The decision of the executive smacked of Orwellian doublespeak of an authoritarian regime—the budget session being prorogued to announce a full-fledged budget through a presidential decree is politically even more indefensible than the scuffle that took place earlier in the legislative parliament. The discontinuation of the legislature has given a long rope to the government to tie itself up in knots or hang democratic norms, processes and procedures. The caretaker premier has many political flaws, but an inability to protect his personal, familial and party interests is not one of them. There is no reason for the embattled premier to hurry political consultations and call the house into session before May 14 next year or a division in the Maoist ranks whichever occurs earlier.



Meanwhile, ministers of the officiating government are free to indulge in all excesses at public expense. The caretaker premier loves globetrotting. His deputies are addicted to politics of patronage. It is business as usual at Singh Durbar once again; the legitimization of the budget through the backdoor has provided the government with full freedom to be free of all legislative control in the foreseeable future.

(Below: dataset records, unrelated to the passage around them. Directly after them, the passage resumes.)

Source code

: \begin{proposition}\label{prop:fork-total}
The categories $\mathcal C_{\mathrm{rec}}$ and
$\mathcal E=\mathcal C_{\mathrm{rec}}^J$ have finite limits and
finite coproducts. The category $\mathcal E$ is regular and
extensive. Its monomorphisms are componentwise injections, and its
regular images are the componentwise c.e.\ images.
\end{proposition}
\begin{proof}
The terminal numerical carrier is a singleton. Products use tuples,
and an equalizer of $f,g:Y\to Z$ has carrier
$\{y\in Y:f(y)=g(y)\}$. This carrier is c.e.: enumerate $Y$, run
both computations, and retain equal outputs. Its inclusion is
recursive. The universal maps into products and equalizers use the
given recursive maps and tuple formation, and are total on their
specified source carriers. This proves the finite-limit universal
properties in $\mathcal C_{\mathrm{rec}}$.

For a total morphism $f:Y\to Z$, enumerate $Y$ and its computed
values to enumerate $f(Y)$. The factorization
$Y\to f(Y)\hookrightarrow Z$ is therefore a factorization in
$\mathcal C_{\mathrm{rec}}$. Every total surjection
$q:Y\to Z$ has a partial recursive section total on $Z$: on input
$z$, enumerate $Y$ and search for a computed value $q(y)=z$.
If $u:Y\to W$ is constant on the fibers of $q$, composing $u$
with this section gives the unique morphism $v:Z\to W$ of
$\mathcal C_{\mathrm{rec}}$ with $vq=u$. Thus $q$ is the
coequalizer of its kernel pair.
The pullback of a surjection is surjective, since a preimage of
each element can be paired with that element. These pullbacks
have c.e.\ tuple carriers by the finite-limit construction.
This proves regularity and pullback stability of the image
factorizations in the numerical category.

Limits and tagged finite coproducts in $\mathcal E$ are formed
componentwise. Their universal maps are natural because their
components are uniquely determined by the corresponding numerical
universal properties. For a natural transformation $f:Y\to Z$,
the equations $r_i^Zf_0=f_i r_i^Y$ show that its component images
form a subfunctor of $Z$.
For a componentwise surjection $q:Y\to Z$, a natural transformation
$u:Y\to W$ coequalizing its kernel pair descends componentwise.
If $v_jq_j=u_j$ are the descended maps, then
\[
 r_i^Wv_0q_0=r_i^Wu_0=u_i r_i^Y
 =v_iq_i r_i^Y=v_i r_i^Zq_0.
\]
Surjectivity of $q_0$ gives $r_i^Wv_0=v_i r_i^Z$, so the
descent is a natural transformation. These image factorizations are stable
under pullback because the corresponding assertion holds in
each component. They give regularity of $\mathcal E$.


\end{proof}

The implication of shenanigan of high and mighty at the center upon governance structure at the grassroots is a different matter altogether. What happened at Constituent Assembly Building, Singh Durbar and Shital Niwas in the hectic Friday night probably justified what has taken place earlier in the day at Jaleshwar: Apparently, the only law that works in Nepal is the law that people—from the president, the premier and parliamentarians to the pedestrian in the street—take into their own hands. The word ‘anarchy’ has its root in two Greek terms, ‘an’ meaning without and ‘arkhe’ for rules. Such an abyss has not yet been reached, but the polity and society is dangerously veering towards lawlessness.



POLITICAL EMPTINESS



In the hills and mountains, dominance of the Maoists remains unchallenged. The Nepali Congress and UML do have their pockets of influence intact, but their voters and supporters have to perforce maintain a low profile. With a ragtag band of political opportunist and un-elected timeservers running the government in Singh Durbar, no activist at the grassroots would be foolish enough to stand in defence of ruling party bigwigs. In Tarai-Madhes however, Maoists are not perceived to be any different from other ‘national’ parties that seek to perpetuate Pahadi supremacy in the country.

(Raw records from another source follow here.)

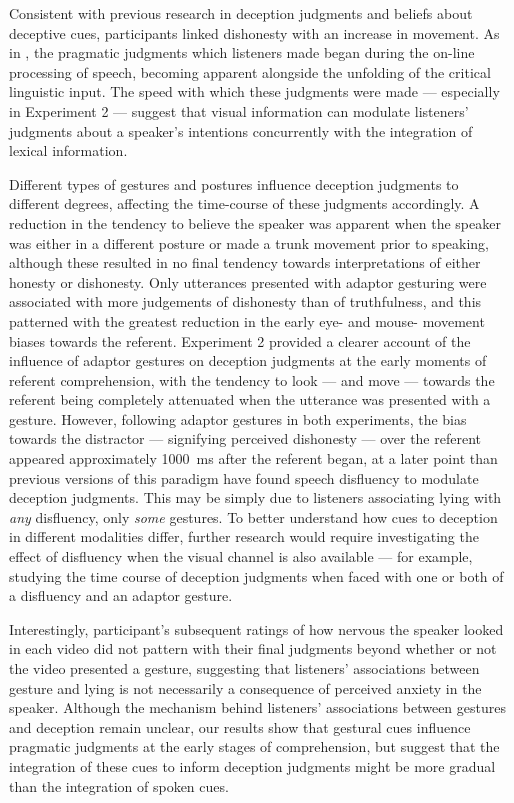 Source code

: \documentclass[a4paper,man,natbib]{apa6}
\begin{document}
Consistent with previous research in deception judgments and beliefs about deceptive cues, participants linked dishonesty with an increase in movement. 
As in \citet{Loy2017}, the pragmatic judgments which listeners made began during the on-line processing of speech, becoming apparent alongside the unfolding of the critical linguistic input.
The speed with which these judgments were made --- especially in Experiment 2 --- suggest that visual information can modulate listeners' judgments about a speaker's intentions concurrently with the integration of lexical information.

Different types of gestures and postures influence deception judgments to different degrees, affecting the time-course of these judgments accordingly. 
A reduction in the tendency to believe the speaker was apparent when the speaker was either in a different posture or made a trunk movement prior to speaking, although these resulted in no final tendency towards interpretations of either honesty or dishonesty. 
Only utterances presented with adaptor gesturing were associated with more judgements of dishonesty than of truthfulness, and this patterned with the greatest reduction in the early eye- and mouse- movement biases towards the referent. 
Experiment 2 provided a clearer account of the influence of adaptor gestures on deception judgments at the early moments of referent comprehension, with the tendency to look --- and move --- towards the referent being completely attenuated when the utterance was presented with a gesture. 
However, following adaptor gestures in both experiments, the bias towards the distractor --- signifying perceived dishonesty --- over the referent appeared approximately 1000~ms after the referent began, at a later point than previous versions of this paradigm have found speech disfluency to modulate deception judgments.
This may be simply due to listeners associating lying with \textit{any} disfluency, only \textit{some} gestures.
To better understand how cues to deception in different modalities differ, further research would require investigating the effect of disfluency when the visual channel is also available --- for example, studying the time course of deception judgments when faced with one or both of a disfluency and an adaptor gesture. %

Interestingly, participant's subsequent ratings of how nervous the speaker looked in each video did not pattern with their final judgments beyond whether or not the video presented a gesture, suggesting that listeners' associations between gesture and lying is not necessarily a consequence of perceived anxiety in the speaker.
Although the mechanism behind listeners' associations between gestures and deception remain unclear, our results show that gestural cues influence pragmatic judgments at the early stages of comprehension, but suggest that the integration of these cues to inform deception judgments might be more gradual than the integration of spoken cues.




\end{document}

Winners of the region in the last elections were regional parties like Madeshi Janadhikar Forum (MJF) and Tarai-Madhes Loktantrik Dal (TMLD) that evolved out of Madhes Uprising. In addition to these formations, there were (some still retain their political pretensions) various armed groups claiming to fight for the rights of Madhesis. Over last two years, the ground beneath their feet has slipped. Madhes-based parties are no longer perceived to be dependable on their home turf.

It was clear from the beginning that the rift in MJF ranks was caused by greed for loaves of office. The Bijaya Gachhadar group is in government while Upendra Yadav is cooling his heels in the wilderness of oppositional politics. The Gachhadar faction will probably prosper in whatever highbred politics evolves in the coming days, but the eclipse of Lalu Yadav brand in Bihar may cast a shadow over caste politics of Yadav.



The TMLD has increasingly begun to resemble the Tarai Congress of yesteryears when Bedananda Jha gathered the aspirations of Madhesis only to submit it in a bundle at the feet of the establishment in Kathmandu and its sponsors in New Delhi. Few doubt the integrity of Mahant Thakur or Brikhesh Chandra Lal, but in the perception of even their own supporters, the party is being run by the ilk of Hridayesh Tripathi and Sharvendra Nath Shukla. Whatever else the duo is at present, they have not been cultured in the politics of democratic socialism.



Various armed groups are just that—mere armed groups with little sympathy or support among the masses. The Tarai-Madhes, at least in the central and eastern regions, appear to be almost barren. Since there is neither authority nor its legitimate challengers, the field is wide open. Without a political settlement at the center, it would be impossible to check the slide of the periphery from despondency to desperateness.